- _YOUR GOAL_
The listing below is to be transcribed exactly.

━━━━━ DATA RECORDS ━━━━━

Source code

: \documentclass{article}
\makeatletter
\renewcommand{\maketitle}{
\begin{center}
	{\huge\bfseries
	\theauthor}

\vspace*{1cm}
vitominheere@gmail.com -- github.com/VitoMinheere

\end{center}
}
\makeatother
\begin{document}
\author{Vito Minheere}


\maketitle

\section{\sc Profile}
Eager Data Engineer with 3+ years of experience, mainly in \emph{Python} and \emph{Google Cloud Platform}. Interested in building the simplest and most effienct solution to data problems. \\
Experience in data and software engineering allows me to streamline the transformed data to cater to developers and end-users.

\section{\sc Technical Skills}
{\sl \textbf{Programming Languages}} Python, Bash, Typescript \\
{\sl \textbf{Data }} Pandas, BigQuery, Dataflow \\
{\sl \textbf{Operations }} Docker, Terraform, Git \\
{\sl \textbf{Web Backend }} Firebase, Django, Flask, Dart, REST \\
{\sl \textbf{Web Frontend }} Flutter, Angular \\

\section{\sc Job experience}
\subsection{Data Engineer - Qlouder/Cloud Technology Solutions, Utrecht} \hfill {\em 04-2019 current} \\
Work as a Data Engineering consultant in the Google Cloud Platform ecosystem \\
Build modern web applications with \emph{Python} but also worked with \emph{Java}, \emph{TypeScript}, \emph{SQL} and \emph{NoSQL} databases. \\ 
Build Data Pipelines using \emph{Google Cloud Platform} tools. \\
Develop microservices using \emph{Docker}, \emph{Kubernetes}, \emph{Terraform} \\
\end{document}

━━━━━

- _EXERCISE ANSWER_
Source code

: \documentclass{article}
\makeatletter
\renewcommand{\maketitle}{
\begin{center}
	{\huge\bfseries
	\theauthor}

\vspace*{1cm}
vitominheere@gmail.com -- github.com/VitoMinheere

\end{center}
}
\makeatother
\begin{document}
\author{Vito Minheere}


\maketitle

\section{\sc Profile}
Eager Data Engineer with 3+ years of experience, mainly in \emph{Python} and \emph{Google Cloud Platform}. Interested in building the simplest and most effienct solution to data problems. \\
Experience in data and software engineering allows me to streamline the transformed data to cater to developers and end-users.

\section{\sc Technical Skills}
{\sl \textbf{Programming Languages}} Python, Bash, Typescript \\
{\sl \textbf{Data }} Pandas, BigQuery, Dataflow \\
{\sl \textbf{Operations }} Docker, Terraform, Git \\
{\sl \textbf{Web Backend }} Firebase, Django, Flask, Dart, REST \\
{\sl \textbf{Web Frontend }} Flutter, Angular \\

\section{\sc Job experience}
\subsection{Data Engineer - Qlouder/Cloud Technology Solutions, Utrecht} \hfill {\em 04-2019 current} \\
Work as a Data Engineering consultant in the Google Cloud Platform ecosystem \\
Build modern web applications with \emph{Python} but also worked with \emph{Java}, \emph{TypeScript}, \emph{SQL} and \emph{NoSQL} databases. \\ 
Build Data Pipelines using \emph{Google Cloud Platform} tools. \\
Develop microservices using \emph{Docker}, \emph{Kubernetes}, \emph{Terraform} \\
\end{document}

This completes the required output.